Ah şu zombiler… Eğer onlar olmasaydı, film dünyası da oyun dünyası da kısır döngü içine girerdi herhalde. Başta George A. Romero olmak üzere, pek çok film ve oyun yapımcısının en sık başvurduğu bu ölümsüz karakterler, biz oyun severlerin de vazgeçilmezleri arasında. Yavaş, hantal ve düşük zeka seviyesi ile kolay alt edilebilir gibi gözükseler de, sayısal avantajlarını iyi kullanarak, en yaman kahramanlara bile soğuk terler döktürmeyi başarırlar. Zombilerle ilgili standartları yok etmeyi başaran Dead Rising’de ise durum biraz farklı…
Zombileri öldüklerine pişman etmek
Dead Rising, 2006 yılında sadece Xbox 360 için piyasaya sürülmüş, aksiyon düzeyi yüksek, zombi temalı bir survivor horror, yani hayatta kalma mücadelesi verdiğimiz bir oyundu. Sadece Xbox 360 platformuna çıkmış olması nedeniyle büyük merak uyandırmıştı. Bu her exclusive, yani sadece belli bir platforma çıkan oyun için geçerli aslında. Sadece Xbox 360 çıkmış olması, devrim yaratacak seviyede bir oyun olmamasına rağmen, diğer oyun platformlarına sahip olanları kıskandırmıştı diyebiliriz.
Kendine has oyun yapısının ise ilgi çekici olduğu ise su götürmez bir gerçek. Bir kere, etrafta bulunan her cismi silah olarak kullanabilmek başlı başına bir başarı olgusuydu. Öte yandan ana karakterin, zombi istilasını önemsemeyen tavrı ve kendin emin hareketleri de karizmatik bir görüntü yaratıyordu. Velhasıl, Dead Rising çok sevildi, çok beğenildi ve her başarılı oyunda olduğu gibi onun da devamının yapılması için kollar sıvandı. Üstelik bu sefer üç büyük oyun platformuna birden.

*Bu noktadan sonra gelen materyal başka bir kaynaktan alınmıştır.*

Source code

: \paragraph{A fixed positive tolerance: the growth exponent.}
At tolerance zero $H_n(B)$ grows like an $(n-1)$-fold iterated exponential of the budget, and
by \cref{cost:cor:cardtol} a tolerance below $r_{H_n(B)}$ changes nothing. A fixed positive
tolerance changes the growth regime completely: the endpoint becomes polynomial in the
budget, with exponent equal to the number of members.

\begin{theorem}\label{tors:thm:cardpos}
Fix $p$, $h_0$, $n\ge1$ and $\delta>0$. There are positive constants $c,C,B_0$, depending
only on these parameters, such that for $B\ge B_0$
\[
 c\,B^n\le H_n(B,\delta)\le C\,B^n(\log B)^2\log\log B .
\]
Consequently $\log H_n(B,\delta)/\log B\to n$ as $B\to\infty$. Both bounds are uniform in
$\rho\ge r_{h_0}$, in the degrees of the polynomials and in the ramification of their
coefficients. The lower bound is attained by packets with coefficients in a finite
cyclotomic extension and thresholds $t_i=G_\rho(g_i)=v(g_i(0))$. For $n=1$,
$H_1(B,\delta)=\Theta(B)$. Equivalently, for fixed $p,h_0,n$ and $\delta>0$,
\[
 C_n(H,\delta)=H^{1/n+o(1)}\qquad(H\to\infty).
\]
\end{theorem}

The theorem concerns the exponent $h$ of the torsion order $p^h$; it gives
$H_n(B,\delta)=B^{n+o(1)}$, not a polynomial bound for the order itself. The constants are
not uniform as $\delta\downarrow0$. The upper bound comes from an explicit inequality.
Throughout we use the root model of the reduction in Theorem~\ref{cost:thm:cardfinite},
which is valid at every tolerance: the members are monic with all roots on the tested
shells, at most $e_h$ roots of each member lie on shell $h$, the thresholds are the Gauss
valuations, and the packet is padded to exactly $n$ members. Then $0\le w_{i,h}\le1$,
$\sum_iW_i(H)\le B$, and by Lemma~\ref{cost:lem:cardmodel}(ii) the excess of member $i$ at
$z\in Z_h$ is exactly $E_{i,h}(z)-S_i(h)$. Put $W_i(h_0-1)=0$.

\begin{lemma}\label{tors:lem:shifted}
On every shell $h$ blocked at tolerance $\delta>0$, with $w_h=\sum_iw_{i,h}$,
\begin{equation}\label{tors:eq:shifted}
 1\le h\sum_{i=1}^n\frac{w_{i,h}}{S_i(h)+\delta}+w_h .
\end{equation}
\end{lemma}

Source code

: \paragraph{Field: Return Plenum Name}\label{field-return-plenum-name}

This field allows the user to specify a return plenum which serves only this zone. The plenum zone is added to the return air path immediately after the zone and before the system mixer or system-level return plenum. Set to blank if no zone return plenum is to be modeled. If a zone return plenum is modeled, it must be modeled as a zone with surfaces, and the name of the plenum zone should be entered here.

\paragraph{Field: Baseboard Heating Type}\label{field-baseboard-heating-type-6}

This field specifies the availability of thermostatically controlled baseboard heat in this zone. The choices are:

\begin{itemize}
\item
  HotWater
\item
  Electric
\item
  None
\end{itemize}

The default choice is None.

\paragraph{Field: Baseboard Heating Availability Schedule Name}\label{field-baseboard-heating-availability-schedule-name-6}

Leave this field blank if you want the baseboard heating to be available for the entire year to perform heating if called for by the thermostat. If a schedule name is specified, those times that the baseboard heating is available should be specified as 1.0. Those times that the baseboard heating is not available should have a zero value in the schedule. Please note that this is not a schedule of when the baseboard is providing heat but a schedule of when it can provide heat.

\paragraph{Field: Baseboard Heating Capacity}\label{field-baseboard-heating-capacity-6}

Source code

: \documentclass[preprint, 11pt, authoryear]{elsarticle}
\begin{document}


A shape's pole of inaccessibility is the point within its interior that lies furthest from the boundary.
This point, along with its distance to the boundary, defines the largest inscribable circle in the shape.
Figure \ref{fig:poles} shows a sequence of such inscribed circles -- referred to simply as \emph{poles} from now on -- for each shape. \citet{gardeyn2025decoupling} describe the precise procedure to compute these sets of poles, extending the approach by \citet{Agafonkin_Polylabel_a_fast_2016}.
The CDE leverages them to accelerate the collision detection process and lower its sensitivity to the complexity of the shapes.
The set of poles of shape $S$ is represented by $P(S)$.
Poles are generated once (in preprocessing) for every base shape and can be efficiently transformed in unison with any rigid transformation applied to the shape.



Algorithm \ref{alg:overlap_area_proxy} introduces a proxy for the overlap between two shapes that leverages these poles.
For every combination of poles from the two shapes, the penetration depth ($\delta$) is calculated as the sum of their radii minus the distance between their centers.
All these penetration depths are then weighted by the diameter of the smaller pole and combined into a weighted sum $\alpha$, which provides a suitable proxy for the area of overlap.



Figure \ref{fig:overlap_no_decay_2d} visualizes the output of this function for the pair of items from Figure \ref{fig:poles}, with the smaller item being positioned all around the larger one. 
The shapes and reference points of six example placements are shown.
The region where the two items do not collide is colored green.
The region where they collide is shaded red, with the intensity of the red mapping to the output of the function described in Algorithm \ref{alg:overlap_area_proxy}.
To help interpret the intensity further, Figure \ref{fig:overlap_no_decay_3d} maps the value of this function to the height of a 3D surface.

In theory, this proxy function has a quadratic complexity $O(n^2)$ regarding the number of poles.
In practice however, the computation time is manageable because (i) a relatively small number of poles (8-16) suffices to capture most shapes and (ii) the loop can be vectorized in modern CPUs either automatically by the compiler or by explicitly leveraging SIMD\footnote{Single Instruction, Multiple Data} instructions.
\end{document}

İlk oyunu bilmeyenler için kısaca özetlemek gerekirse, macerada Frank West isimli muhabiri yönetiyorduk. Willamette isimli şehrin, enfeksiyon kapmış bir grup insan (kısaca zombi) tarafından istila edildiğini öğreniyor ve koskocaman bir alışveriş merkezine balıklama atlayarak hayatta kalma mücadelesi veriyorduk. İlk macerada, muhabir olmamızdan mütevellit, zombilerin fotoğraflarını çekiyor, etrafta gördüğümüz her türlü vahşet içerikli sahneyi objektifimizden kaçırmamaya da çalışıyorduk. İkinci oyunda da gayet benzer bir yapı ile karşılaştığımız söyleyebiliriz.
Part – I: The Largo Embargo
Genel bir giriş yaptıktan sonra şunu belirtmeden geçemeyeceğim, Türkiye’de Dead Rising 2’nin, tüm bölümlerini içeren, ön inceleme sürümünü ilk kez oynayabilmek için bazı şartları kabul etmek zorunda kaldım ve ne yazık ki size, senaryo hakkında hiçbir bilgi vermemem gerekiyor.